Fish Lake on Tsilhqot’in territory in British Columbia, where the Indigenous Tsilhqot’in nation has prevented a copper and gold mine from being built. Photograph: Friends of the Nemaiah Valley
The unrest is palpable. In First Nations across Canada, word is spreading of a historic court ruling recognizing Indigenous land rights. And the murmurs are turning to action: an eviction notice issued to a railway company in British Columbia; a park occupied in Vancouver; lawsuits launched against the Enbridge tar sands pipeline; a government deal reconsidered by Ontario Algonquins; and sovereignty declared by the Atikamekw in Quebec.

These First Nations have been emboldened by this summer’s Supreme Court of Canada William decision, which recognized the aboriginal title of the Tsilhqot’in nation to 1,750 sq km of their land in central British Columbia – not outright ownership, but the right to use and manage the land and to reap its economic benefits.

The ruling affects all “unceded” territory in Canada – those lands never signed away through a treaty or conquered by war.

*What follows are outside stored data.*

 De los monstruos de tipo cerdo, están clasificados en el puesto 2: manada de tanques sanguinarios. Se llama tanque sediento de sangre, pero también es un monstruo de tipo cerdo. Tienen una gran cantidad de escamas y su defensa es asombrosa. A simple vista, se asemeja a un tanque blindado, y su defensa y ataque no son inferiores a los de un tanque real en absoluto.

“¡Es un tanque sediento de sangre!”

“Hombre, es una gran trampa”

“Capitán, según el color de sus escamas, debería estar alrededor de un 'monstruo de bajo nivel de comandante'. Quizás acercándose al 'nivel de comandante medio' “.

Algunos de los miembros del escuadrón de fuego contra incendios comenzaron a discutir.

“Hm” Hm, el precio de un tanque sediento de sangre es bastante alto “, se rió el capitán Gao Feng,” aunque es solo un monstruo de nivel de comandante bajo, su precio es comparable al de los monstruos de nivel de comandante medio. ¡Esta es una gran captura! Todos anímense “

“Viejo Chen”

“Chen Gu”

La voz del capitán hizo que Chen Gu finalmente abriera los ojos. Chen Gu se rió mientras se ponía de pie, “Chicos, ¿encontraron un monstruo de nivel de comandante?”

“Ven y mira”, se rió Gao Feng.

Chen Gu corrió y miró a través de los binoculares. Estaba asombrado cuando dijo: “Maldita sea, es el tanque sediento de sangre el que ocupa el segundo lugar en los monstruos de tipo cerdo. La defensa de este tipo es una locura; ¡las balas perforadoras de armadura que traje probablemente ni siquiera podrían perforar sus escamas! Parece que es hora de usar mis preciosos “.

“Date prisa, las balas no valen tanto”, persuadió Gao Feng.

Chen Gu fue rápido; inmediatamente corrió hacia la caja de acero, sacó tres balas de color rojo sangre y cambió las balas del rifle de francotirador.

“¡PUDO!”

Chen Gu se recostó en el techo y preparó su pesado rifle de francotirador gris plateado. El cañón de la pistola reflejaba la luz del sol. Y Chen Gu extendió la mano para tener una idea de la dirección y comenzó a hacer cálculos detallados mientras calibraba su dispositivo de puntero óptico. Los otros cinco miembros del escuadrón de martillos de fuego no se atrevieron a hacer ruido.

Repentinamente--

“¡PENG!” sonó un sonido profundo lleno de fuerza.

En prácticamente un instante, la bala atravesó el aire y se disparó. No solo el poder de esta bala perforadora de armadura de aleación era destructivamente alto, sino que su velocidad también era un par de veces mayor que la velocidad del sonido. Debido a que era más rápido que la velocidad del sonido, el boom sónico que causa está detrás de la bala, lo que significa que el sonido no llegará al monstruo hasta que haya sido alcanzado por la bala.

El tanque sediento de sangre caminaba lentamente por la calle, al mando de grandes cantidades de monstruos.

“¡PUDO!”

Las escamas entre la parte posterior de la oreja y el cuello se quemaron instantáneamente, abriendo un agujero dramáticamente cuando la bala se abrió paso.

Which means that over an enormous land mass – most of British Columbia, large parts of Quebec and Atlantic Canada, and a number of other spots – a new legal landscape is emerging that offers the prospect of much more responsible land stewardship.

First Nations are starting to act accordingly, and none more so than the Tsilhqot’in. They’ve declared a tribal park over a swath of their territory. And they’ve announced their own policy on mining – a vision that leaves room for its possibility, but on much more strict environmental terms. Earlier this month they erected a totem pole to overlook a sacred area where copper and gold miner Taseko has for years been controversially attempting to establish itself; no mine will ever be built there.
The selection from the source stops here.